_Given entries_

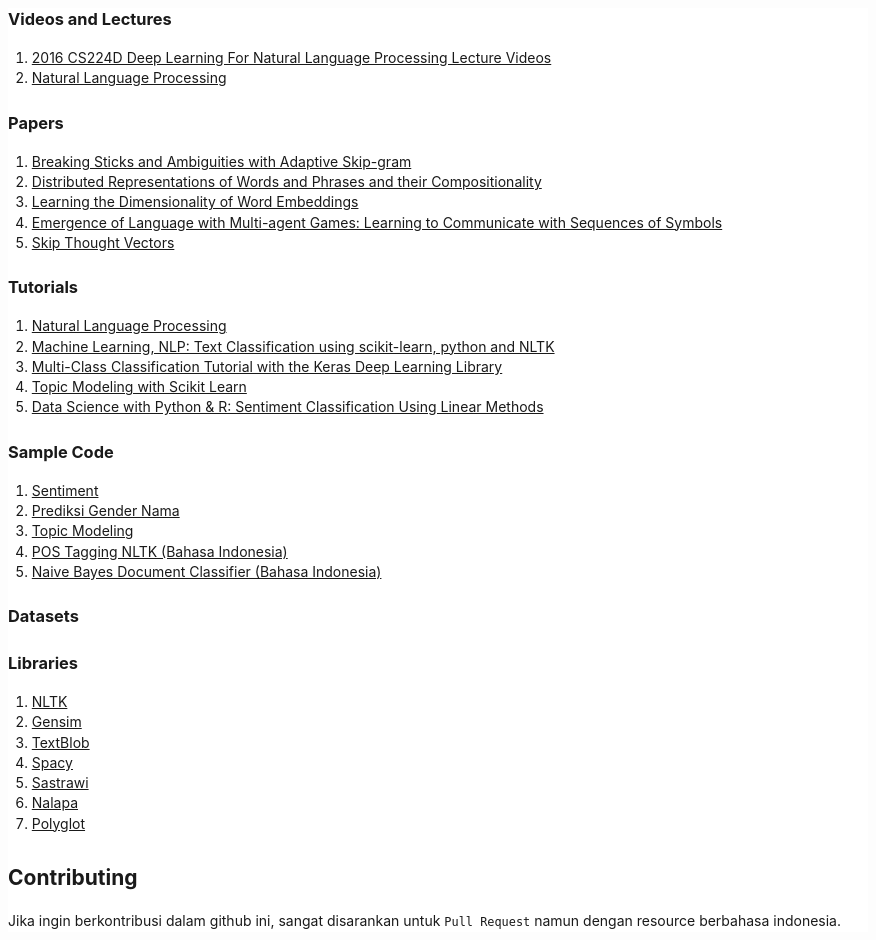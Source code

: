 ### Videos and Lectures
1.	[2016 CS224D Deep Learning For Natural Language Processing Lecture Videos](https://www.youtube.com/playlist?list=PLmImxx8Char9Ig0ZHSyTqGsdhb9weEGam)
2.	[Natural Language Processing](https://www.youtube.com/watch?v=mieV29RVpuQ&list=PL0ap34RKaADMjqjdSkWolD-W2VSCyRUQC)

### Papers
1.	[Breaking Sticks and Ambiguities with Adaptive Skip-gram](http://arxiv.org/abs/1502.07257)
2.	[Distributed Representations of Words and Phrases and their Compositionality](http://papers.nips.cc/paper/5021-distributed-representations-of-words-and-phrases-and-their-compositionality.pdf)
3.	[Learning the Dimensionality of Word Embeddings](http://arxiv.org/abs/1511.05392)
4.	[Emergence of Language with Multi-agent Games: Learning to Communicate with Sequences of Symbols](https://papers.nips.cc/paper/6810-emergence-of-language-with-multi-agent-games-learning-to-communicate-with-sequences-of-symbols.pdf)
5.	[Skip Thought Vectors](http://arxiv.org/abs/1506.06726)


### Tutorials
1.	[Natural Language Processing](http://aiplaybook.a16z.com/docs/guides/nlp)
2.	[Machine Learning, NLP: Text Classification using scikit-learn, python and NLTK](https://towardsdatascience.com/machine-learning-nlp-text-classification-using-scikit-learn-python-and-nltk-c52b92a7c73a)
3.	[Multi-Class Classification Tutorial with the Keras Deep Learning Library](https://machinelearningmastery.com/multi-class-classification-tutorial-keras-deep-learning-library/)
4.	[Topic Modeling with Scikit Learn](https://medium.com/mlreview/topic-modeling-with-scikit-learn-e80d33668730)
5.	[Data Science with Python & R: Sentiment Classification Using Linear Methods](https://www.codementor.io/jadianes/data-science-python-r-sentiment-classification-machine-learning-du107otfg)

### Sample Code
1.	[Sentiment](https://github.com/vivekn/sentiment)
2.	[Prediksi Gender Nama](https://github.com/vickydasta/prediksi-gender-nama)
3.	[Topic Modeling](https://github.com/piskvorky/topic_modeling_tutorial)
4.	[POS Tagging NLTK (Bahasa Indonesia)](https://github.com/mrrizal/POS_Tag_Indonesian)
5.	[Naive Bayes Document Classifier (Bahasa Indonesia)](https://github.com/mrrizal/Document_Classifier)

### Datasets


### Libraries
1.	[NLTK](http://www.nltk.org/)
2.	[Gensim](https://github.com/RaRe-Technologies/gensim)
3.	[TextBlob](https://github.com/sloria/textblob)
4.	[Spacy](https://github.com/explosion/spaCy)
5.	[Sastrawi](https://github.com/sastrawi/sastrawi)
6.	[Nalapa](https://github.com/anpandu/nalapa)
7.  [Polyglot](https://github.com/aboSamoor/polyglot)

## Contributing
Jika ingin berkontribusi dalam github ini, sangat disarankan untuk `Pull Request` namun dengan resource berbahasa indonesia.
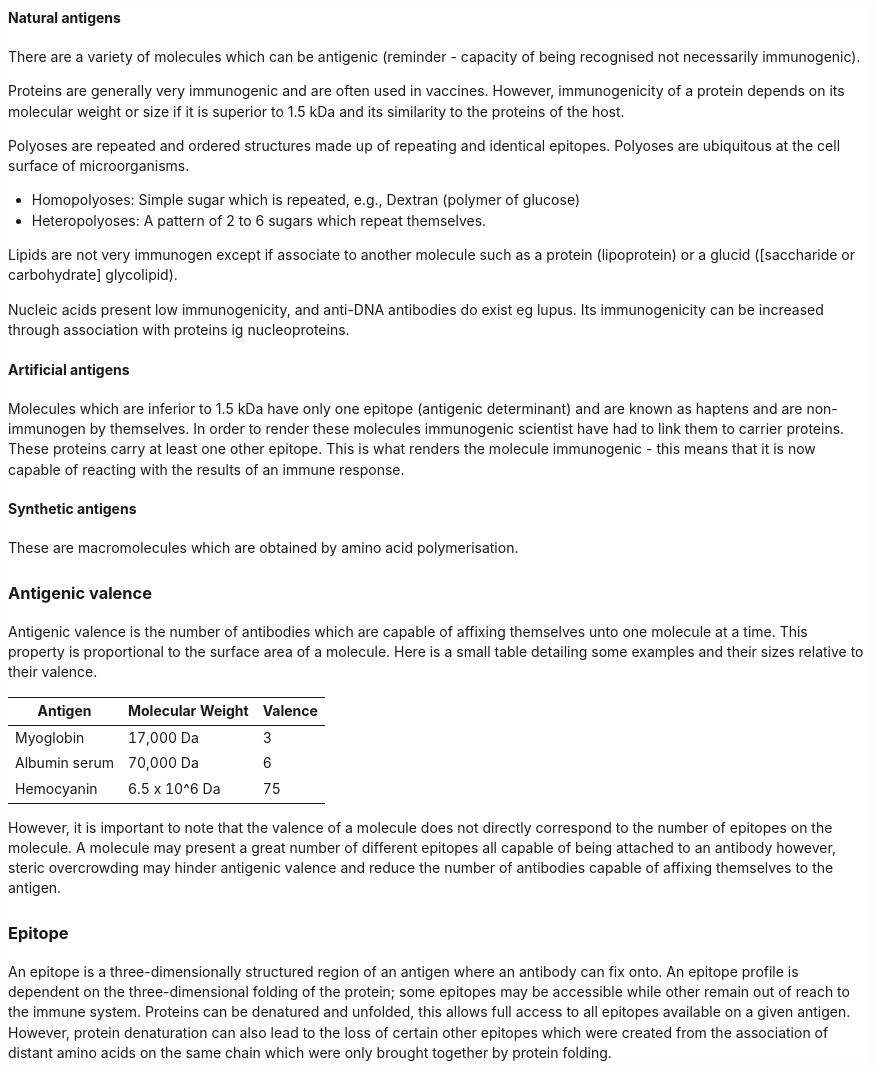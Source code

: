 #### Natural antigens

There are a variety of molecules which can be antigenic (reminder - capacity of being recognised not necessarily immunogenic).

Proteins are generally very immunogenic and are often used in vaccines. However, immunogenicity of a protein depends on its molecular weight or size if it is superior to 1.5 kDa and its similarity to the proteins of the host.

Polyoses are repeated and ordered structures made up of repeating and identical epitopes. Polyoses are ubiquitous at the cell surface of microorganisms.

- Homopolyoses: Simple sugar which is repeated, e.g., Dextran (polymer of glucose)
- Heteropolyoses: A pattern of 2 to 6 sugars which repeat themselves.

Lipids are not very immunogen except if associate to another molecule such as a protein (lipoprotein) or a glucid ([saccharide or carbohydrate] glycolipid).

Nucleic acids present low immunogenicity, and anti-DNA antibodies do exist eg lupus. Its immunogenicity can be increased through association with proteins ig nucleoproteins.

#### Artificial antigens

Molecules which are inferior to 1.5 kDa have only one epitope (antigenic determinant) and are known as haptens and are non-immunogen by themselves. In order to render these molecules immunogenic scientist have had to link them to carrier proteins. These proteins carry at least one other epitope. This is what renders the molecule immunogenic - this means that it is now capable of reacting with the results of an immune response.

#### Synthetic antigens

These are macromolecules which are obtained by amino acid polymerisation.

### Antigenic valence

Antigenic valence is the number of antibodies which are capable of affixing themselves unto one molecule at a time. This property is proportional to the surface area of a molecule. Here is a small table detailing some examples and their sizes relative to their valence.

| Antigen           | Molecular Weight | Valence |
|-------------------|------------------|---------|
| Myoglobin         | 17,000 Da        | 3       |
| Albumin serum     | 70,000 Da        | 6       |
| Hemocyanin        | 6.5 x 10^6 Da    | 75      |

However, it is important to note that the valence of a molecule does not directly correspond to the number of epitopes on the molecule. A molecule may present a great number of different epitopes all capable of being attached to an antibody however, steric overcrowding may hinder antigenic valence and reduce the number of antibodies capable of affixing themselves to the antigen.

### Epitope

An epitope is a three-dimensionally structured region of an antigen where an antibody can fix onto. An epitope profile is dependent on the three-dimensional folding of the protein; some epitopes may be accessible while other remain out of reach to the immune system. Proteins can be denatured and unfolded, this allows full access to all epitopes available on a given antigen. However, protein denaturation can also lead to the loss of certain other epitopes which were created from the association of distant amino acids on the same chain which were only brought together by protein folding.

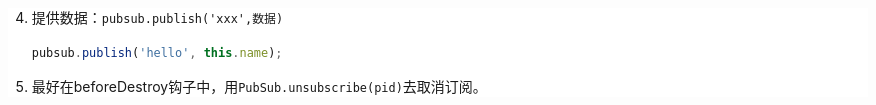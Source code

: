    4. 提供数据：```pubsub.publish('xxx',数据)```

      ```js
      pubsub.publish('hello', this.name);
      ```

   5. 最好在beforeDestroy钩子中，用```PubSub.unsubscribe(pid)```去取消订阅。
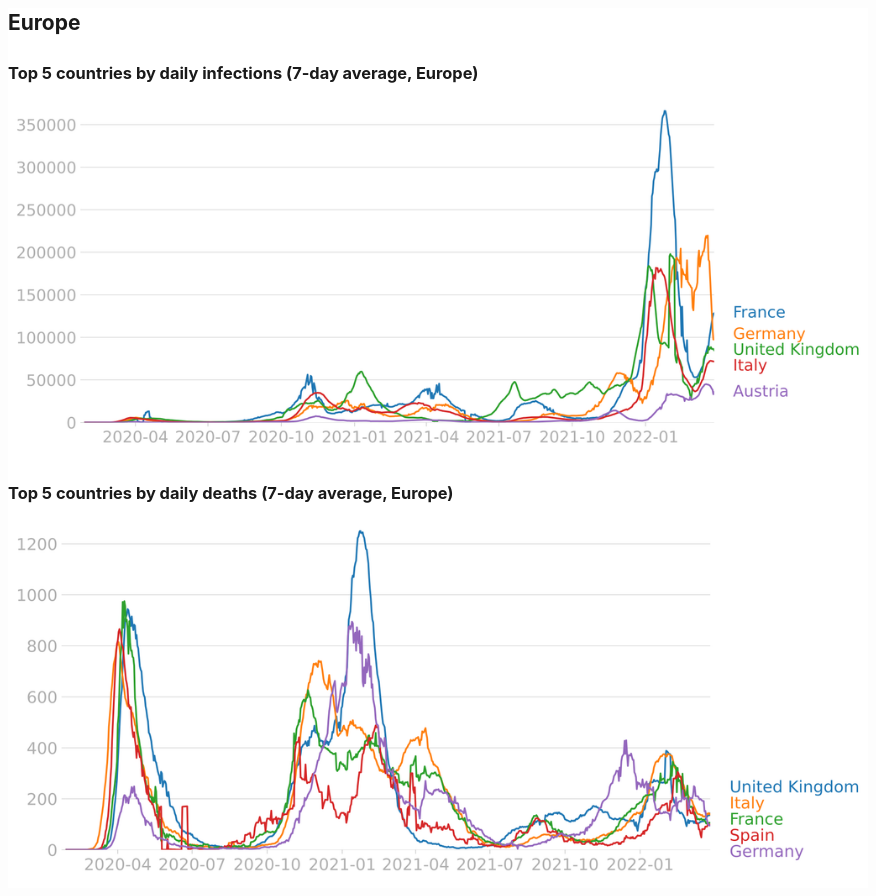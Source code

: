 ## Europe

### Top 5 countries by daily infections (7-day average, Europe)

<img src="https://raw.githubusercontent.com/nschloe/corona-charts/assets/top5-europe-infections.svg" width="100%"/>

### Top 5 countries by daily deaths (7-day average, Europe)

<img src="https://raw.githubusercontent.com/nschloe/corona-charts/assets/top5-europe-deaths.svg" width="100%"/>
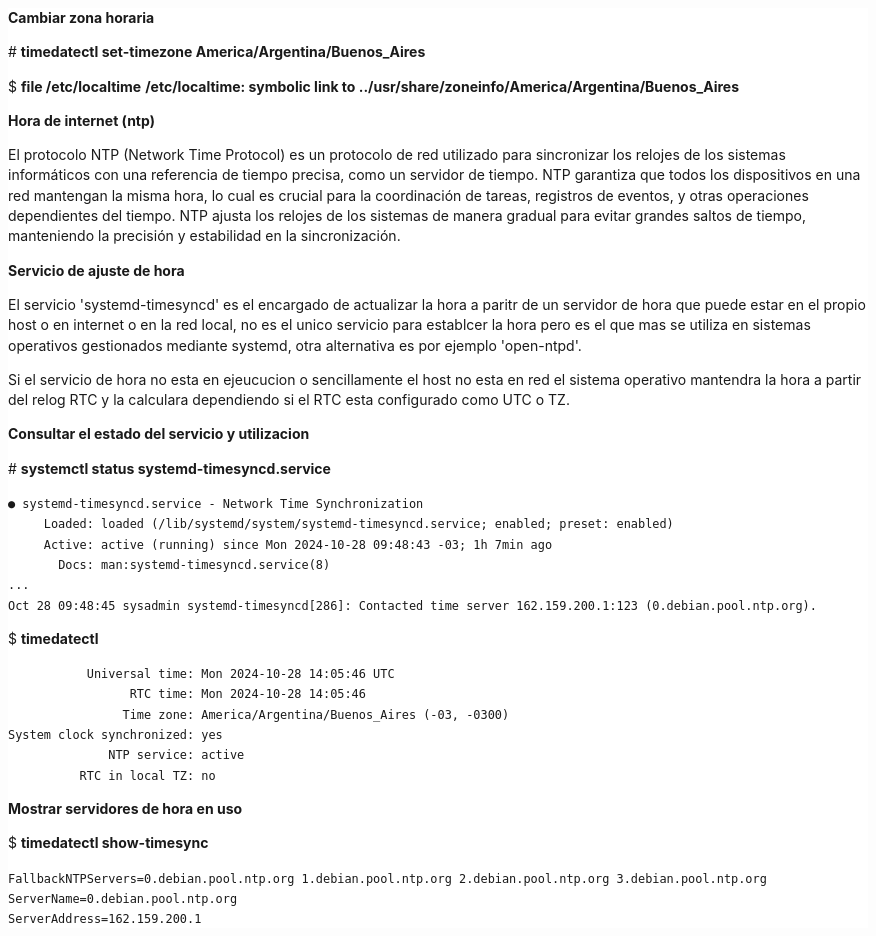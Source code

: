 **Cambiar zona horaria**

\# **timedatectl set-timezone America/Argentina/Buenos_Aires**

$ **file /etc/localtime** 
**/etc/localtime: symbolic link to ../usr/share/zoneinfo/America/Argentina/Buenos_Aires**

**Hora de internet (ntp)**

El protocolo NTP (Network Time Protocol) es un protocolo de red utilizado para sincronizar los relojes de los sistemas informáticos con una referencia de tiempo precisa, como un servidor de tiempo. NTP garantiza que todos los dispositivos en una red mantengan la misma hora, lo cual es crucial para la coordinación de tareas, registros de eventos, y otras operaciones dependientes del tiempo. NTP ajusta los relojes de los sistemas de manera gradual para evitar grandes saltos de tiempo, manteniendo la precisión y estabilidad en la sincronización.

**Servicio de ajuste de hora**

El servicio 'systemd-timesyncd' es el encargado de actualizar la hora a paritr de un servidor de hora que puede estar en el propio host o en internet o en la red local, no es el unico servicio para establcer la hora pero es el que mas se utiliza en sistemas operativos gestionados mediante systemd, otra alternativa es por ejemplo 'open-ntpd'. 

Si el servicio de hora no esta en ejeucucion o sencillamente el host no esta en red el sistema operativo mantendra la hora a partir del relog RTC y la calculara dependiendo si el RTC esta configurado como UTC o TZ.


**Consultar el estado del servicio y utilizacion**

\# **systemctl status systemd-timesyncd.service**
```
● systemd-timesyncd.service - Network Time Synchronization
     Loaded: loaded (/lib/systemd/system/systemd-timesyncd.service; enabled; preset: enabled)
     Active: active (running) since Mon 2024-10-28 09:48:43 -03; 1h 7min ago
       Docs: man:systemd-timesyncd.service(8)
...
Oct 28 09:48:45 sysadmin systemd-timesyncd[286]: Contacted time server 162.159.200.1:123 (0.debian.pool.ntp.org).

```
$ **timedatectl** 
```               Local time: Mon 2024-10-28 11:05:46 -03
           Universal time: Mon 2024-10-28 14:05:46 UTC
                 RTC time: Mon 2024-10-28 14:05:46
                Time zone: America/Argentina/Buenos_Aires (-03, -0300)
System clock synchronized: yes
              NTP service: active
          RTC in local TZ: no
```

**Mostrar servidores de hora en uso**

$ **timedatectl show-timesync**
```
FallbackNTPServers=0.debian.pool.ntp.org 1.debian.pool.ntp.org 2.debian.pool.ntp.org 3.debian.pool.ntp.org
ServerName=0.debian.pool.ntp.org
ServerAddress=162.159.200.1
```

_Assigned task_
Output exactly the lines above, beginning at the one with "### Top 5 countries by daily infections" and stopping after the one with "link to ../usr/share/zoneinfo/America/Argentina/Buenos_Aires**". Pictures are to be omitted.

_Your solution_
### Top 5 countries by daily infections (7-day average, Europe)

<img src="https://raw.githubusercontent.com/nschloe/corona-charts/assets/top5-europe-infections.svg" width="100%"/>

### Top 5 countries by daily deaths (7-day average, Europe)

<img src="https://raw.githubusercontent.com/nschloe/corona-charts/assets/top5-europe-deaths.svg" width="100%"/>
Source code

: **Cambiar zona horaria**

\# **timedatectl set-timezone America/Argentina/Buenos_Aires**

$ **file /etc/localtime** 
**/etc/localtime: symbolic link to ../usr/share/zoneinfo/America/Argentina/Buenos_Aires**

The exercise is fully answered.